WASHINGTON - President Barack Obama is taking the first major step in his push toward a nuclear-free world, returning to Prague to sign the kind of arms-reduction treaty with Russia unseen for nearly two decades.

The deal goes beyond modest arsenal reductions, offering Obama a chance to repair soured relations with Moscow and pursue more dramatic cuts in global nuclear weapon stockpiles.

The new treaty, to be signed today by Obama and Russian President Dmitry Medvedev, will shrink both nations' arsenals of strategic nuclear warheads to 1,550 over seven years, about a third less than the 2,200 currently permitted. It was a year ago nearly to the day, also in Prague, that Obama outlined his agenda to reduce the role of nuclear weapons in U.S. security strategy, with a long-range goal of eliminating nuclear arms.

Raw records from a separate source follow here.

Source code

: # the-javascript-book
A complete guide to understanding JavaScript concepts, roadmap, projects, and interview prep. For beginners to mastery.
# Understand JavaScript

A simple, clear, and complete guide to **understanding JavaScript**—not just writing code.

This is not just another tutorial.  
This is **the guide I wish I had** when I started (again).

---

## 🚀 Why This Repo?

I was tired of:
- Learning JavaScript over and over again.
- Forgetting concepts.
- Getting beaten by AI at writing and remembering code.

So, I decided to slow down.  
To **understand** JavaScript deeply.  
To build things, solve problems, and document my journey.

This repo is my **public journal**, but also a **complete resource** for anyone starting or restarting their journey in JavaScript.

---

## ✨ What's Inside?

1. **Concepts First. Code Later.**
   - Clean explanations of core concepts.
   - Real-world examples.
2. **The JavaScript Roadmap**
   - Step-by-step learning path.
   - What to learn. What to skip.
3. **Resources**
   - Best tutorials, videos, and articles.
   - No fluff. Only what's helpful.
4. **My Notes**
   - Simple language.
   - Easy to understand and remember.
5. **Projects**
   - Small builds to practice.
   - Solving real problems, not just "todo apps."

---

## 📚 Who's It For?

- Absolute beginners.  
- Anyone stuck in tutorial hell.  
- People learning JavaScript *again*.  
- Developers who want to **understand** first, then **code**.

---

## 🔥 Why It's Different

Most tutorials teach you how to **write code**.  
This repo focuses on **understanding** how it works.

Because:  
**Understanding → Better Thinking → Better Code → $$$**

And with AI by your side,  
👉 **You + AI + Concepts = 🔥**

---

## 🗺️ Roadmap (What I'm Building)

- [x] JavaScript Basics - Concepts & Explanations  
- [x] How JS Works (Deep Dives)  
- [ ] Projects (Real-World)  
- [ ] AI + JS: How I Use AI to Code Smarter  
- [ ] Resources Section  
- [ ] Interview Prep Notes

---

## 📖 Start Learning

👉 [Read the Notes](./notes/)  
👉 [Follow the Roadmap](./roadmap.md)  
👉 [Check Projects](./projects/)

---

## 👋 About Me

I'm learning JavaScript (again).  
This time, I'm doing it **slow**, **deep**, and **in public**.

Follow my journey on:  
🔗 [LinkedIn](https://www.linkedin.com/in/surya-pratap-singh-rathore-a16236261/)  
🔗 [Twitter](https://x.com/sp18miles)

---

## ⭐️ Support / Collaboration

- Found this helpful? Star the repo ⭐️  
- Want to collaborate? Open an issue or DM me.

The agreement - "new START," as it is known - is clear evidence of an improved U.S.-Russian relationship that had fallen to such a low in recent years that some worried about a second Cold War, with disputes over U.S. missile defense plans, Moscow's 2008 invasion of Georgia and NATO expansion to Russia's doorstep. Under Obama, Russian cooperation on key priorities, from helping to prevent a nuclear-armed Iran to opening supply routes for the U.S. military into Afghanistan and agreeing to new arms reductions, has increased - though not by a huge amount.

Because of arcane warhead-counting rules involving delivery vehicles, the real reductions under the agreement could be far less than the advertised numbers. Regardless, the allowed stockpiles still leave plenty for global annihilation.

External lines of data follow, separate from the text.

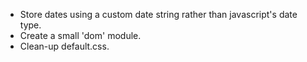 - Store dates using a custom date string rather than javascript's date type.
- Create a small 'dom' module.
- Clean-up default.css.
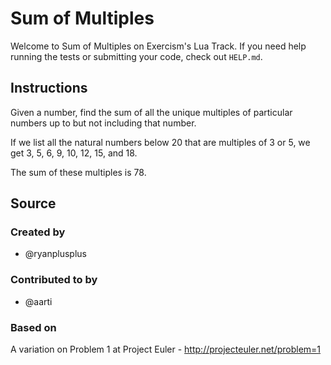 # Sum of Multiples

Welcome to Sum of Multiples on Exercism's Lua Track.
If you need help running the tests or submitting your code, check out `HELP.md`.

## Instructions

Given a number, find the sum of all the unique multiples of particular numbers up to
but not including that number.

If we list all the natural numbers below 20 that are multiples of 3 or 5,
we get 3, 5, 6, 9, 10, 12, 15, and 18.

The sum of these multiples is 78.

## Source

### Created by

- @ryanplusplus

### Contributed to by

- @aarti

### Based on

A variation on Problem 1 at Project Euler - http://projecteuler.net/problem=1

And, proof of continuing bilateral distrust, the process of achieving it was far more difficult than the Obama administration expected when the negotiations were inaugurated last April by Obama and Medvedev. Instead of an easy lift to be completed by December, when its predecessor, the 1991 Strategic Arms Reduction Treaty, expired, intense wrangling extended the talks by more than three months. Complications arose from disagreements over a new verification regime and other factors.